“Meus heróis/Morreram de overdose/Meus inimigos/Estão no poder/Ideologia!/Eu quero uma prá viver.” A poesia de Cazuza, mesclada de dor e revolta, proclama um desejo visceral por uma ideologia aqui entendida como saída vital para enfrentar o enigma da morte. Esta reflexão vai percorrer a direção oposta, e especular o contraponto: para viver, o melhor é não ter uma ideologia. Cabe inserir um silogismo, e afirmar que: para ter havido uma desilusão, antes deveria ter havido uma ilusão, assim como a ocorrência do descontentamento tem que ser precedida do contentamento. E é, provavelmente, no desmoronar do frágil e sedutor edifício dessa idealização, ou ideologização, que se fez o parto do sofrimento.

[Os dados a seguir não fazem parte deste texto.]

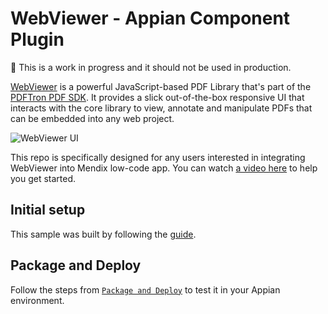 # WebViewer - Appian Component Plugin

:construction: This is a work in progress and it should not be used in production.

[WebViewer](https://www.pdftron.com/documentation/web/) is a powerful JavaScript-based PDF Library that's part of the [PDFTron PDF SDK](https://www.pdftron.com). It provides a slick out-of-the-box responsive UI that interacts with the core library to view, annotate and manipulate PDFs that can be embedded into any web project.

![WebViewer UI](https://www.pdftron.com/downloads/pl/webviewer-ui.png)

This repo is specifically designed for any users interested in integrating WebViewer into Mendix low-code app. You can watch [a video here](https://youtu.be/a9HNVzbmDLM) to help you get started.

## Initial setup

This sample was built by following the [guide](https://docs.appian.com/suite/help/21.2/develop-first-component.html). 

## Package and Deploy

Follow the steps from [`Package and Deploy`](https://docs.appian.com/suite/help/21.2/develop-first-component.html#package-and-deploy) to test it in your Appian environment.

No senso comum, temos por ideologia, comumente, a noção de um movimento que, em atos de boa vontade, tenta mudar alguma realidade particular. Ou defender um ponto de vista que a ela se opõe. Porém, o que de fato a caracteriza é a falta de conhecimentos necessários para razoável compreensão dos fenômenos e interesses sociais envolvidos e, por conta disso, frequentemente caímos nas armadilhas fantasiosas da desinformação, da alienação catastrófica, no sentido psiquiátrico, aquela que nos divorcia da realidade. Em outras palavras, cada desastre histórico, foi sistematicamente acompanhado ou precedido de uma grande escorregão filosófico.
A esse falseador conjunto de ideias, crenças e conceitos damos o nome de ideologia. E o gesto constituinte dessas ilusões é necessário para manter as coisas como são e estão. Isto é, analisando a história – particularmente aquela disseminada como verdade a partir dos arquétipos greco-judaico-cristãos – poderemos identificar nos pensamentos mais comuns e influentes, as “verdades” que compactuavam, e até legitimavam, o que era de interesse para a classe dominante.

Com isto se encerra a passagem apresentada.